Treatment of Sex Addiction: Goals and Objectives

Fifteen years ago, people didn’t even know there was such a thing as addiction to sex, never mind how to get sexual help. Patrick Carnes’ groundbreaking book “Out of the Shadows: Understanding Sex Addiction” began to offer a way for addicts to get support in sex addiction recovery. Since then, recovery from sex addiction has received tremendous attention from the media and a whole new group of therapists trained in the treatment of sex addiction.

The field, however, is still developing. People who seek help for this debilitating addiction often don’t know how or where to get help from a competent clinician. Moreover, the path to recovering from addiction — the goals and objectives that one should strive for — is still sometimes muddy and confusing.

Treatment of sex addiction should be individualized for each person.
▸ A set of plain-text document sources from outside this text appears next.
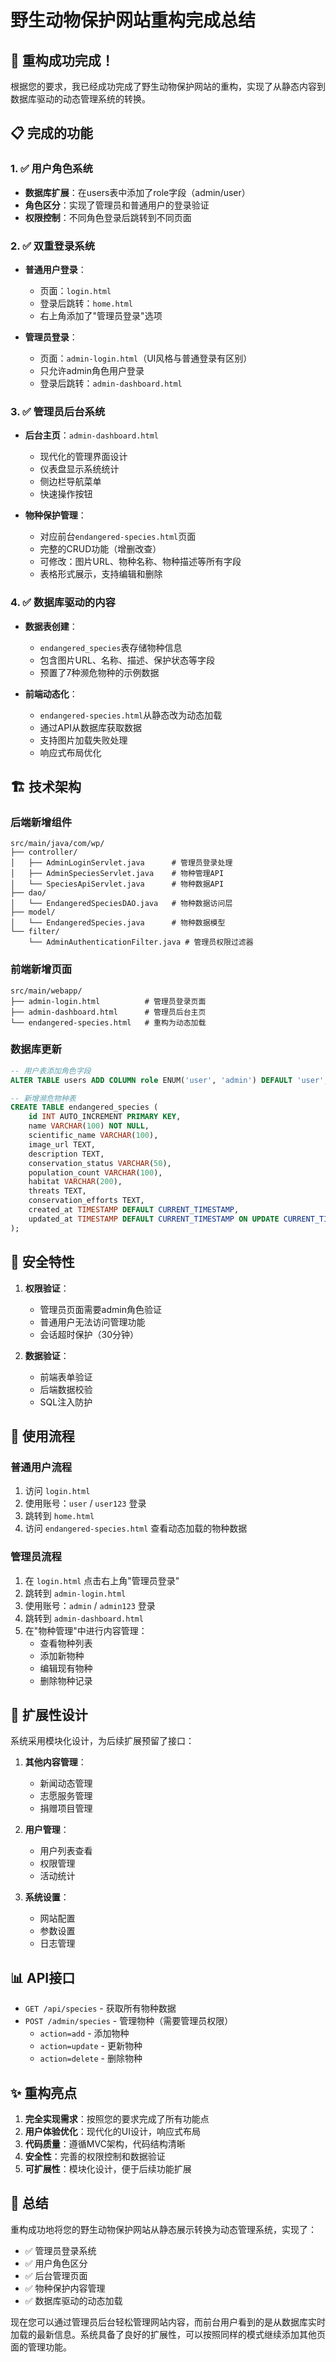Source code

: # 野生动物保护网站重构完成总结

## 🎉 重构成功完成！

根据您的要求，我已经成功完成了野生动物保护网站的重构，实现了从静态内容到数据库驱动的动态管理系统的转换。

## 📋 完成的功能

### 1. ✅ 用户角色系统
- **数据库扩展**：在users表中添加了role字段（admin/user）
- **角色区分**：实现了管理员和普通用户的登录验证
- **权限控制**：不同角色登录后跳转到不同页面

### 2. ✅ 双重登录系统
- **普通用户登录**：
  - 页面：`login.html`
  - 登录后跳转：`home.html`
  - 右上角添加了"管理员登录"选项
  
- **管理员登录**：
  - 页面：`admin-login.html`（UI风格与普通登录有区别）
  - 只允许admin角色用户登录
  - 登录后跳转：`admin-dashboard.html`

### 3. ✅ 管理员后台系统
- **后台主页**：`admin-dashboard.html`
  - 现代化的管理界面设计
  - 仪表盘显示系统统计
  - 侧边栏导航菜单
  - 快速操作按钮

- **物种保护管理**：
  - 对应前台`endangered-species.html`页面
  - 完整的CRUD功能（增删改查）
  - 可修改：图片URL、物种名称、物种描述等所有字段
  - 表格形式展示，支持编辑和删除

### 4. ✅ 数据库驱动的内容
- **数据表创建**：
  - `endangered_species`表存储物种信息
  - 包含图片URL、名称、描述、保护状态等字段
  - 预置了7种濒危物种的示例数据

- **前端动态化**：
  - `endangered-species.html`从静态改为动态加载
  - 通过API从数据库获取数据
  - 支持图片加载失败处理
  - 响应式布局优化

## 🏗️ 技术架构

### 后端新增组件
```
src/main/java/com/wp/
├── controller/
│   ├── AdminLoginServlet.java      # 管理员登录处理
│   ├── AdminSpeciesServlet.java    # 物种管理API
│   └── SpeciesApiServlet.java      # 物种数据API
├── dao/
│   └── EndangeredSpeciesDAO.java   # 物种数据访问层
├── model/
│   └── EndangeredSpecies.java      # 物种数据模型
└── filter/
    └── AdminAuthenticationFilter.java # 管理员权限过滤器
```

### 前端新增页面
```
src/main/webapp/
├── admin-login.html          # 管理员登录页面
├── admin-dashboard.html      # 管理员后台主页
└── endangered-species.html   # 重构为动态加载
```

### 数据库更新
```sql
-- 用户表添加角色字段
ALTER TABLE users ADD COLUMN role ENUM('user', 'admin') DEFAULT 'user';

-- 新增濒危物种表
CREATE TABLE endangered_species (
    id INT AUTO_INCREMENT PRIMARY KEY,
    name VARCHAR(100) NOT NULL,
    scientific_name VARCHAR(100),
    image_url TEXT,
    description TEXT,
    conservation_status VARCHAR(50),
    population_count VARCHAR(100),
    habitat VARCHAR(200),
    threats TEXT,
    conservation_efforts TEXT,
    created_at TIMESTAMP DEFAULT CURRENT_TIMESTAMP,
    updated_at TIMESTAMP DEFAULT CURRENT_TIMESTAMP ON UPDATE CURRENT_TIMESTAMP
);
```

## 🔐 安全特性

1. **权限验证**：
   - 管理员页面需要admin角色验证
   - 普通用户无法访问管理功能
   - 会话超时保护（30分钟）

2. **数据验证**：
   - 前端表单验证
   - 后端数据校验
   - SQL注入防护

## 🎯 使用流程

### 普通用户流程
1. 访问 `login.html`
2. 使用账号：`user` / `user123` 登录
3. 跳转到 `home.html`
4. 访问 `endangered-species.html` 查看动态加载的物种数据

### 管理员流程
1. 在 `login.html` 点击右上角"管理员登录"
2. 跳转到 `admin-login.html`
3. 使用账号：`admin` / `admin123` 登录
4. 跳转到 `admin-dashboard.html`
5. 在"物种管理"中进行内容管理：
   - 查看物种列表
   - 添加新物种
   - 编辑现有物种
   - 删除物种记录

## 🚀 扩展性设计

系统采用模块化设计，为后续扩展预留了接口：

1. **其他内容管理**：
   - 新闻动态管理
   - 志愿服务管理
   - 捐赠项目管理

2. **用户管理**：
   - 用户列表查看
   - 权限管理
   - 活动统计

3. **系统设置**：
   - 网站配置
   - 参数设置
   - 日志管理

## 📊 API接口

- `GET /api/species` - 获取所有物种数据
- `POST /admin/species` - 管理物种（需要管理员权限）
  - `action=add` - 添加物种
  - `action=update` - 更新物种
  - `action=delete` - 删除物种

## ✨ 重构亮点

1. **完全实现需求**：按照您的要求完成了所有功能点
2. **用户体验优化**：现代化的UI设计，响应式布局
3. **代码质量**：遵循MVC架构，代码结构清晰
4. **安全性**：完善的权限控制和数据验证
5. **可扩展性**：模块化设计，便于后续功能扩展

## 🎊 总结

重构成功地将您的野生动物保护网站从静态展示转换为动态管理系统，实现了：
- ✅ 管理员登录系统
- ✅ 用户角色区分
- ✅ 后台管理页面
- ✅ 物种保护内容管理
- ✅ 数据库驱动的动态加载

现在您可以通过管理员后台轻松管理网站内容，而前台用户看到的是从数据库实时加载的最新信息。系统具备了良好的扩展性，可以按照同样的模式继续添加其他页面的管理功能。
However, so you know what you’ll be getting into in as you commit to a sex addiction recovery program, here are some of the general goals of a comprehensive treatment plan.

· Diminish/eliminate shameful, compulsive sexual behaviors.

· Learn to deal with urges/cravings by understanding that they are transitory and that they are not imperatives to act out.

· Know triggers and have behavioral strategies for dealing with them.

· Develop a caring support system and identify individuals to contact when relapse is about to occur and as a support for getting dependency needs met.

· Reduce denial, justification, rationalizations, minimalization and other distorted thoughts and beliefs.

· Replace negative core beliefs about the self with healthy self-esteem.

· Heal the shame that both precedes and follows acting out.

· Reframe slips/relapses from a sense of failure to an opportunity for learning new coping skills.

· Develop an understanding of the psychological factors driving sexual behavior.

· Better self-regulation (of moods, feelings, behavior) through the gradual internalization of the nurture, containment and structure of various treatment modalities.

· Improve capacity for interpersonal relationships.

· Improve capacity to reflect on thoughts and feelings, with a resulting increase in inner control and a decreased need to act out behaviors resulting from the addiction to sex.

· Integrate split-off aspect of the self.

· Explore of what functions the sexual activity is serving (relief from anxiety, momentary intimacy, master feelings of powerless and helplessness from the past, etc.) so more constructive strategies can be developed to get needs met.

· Explore how addiction to sex is an enactment of dysfunctional relating patterns from the past.

· Develop a clear definition of healthy sexual patterns vs. shaming and self-harming activities.

· Reduce marital/relationship conflicts.

· Increase understanding of need to control intimacy as a function of long-standing early neglect and violation.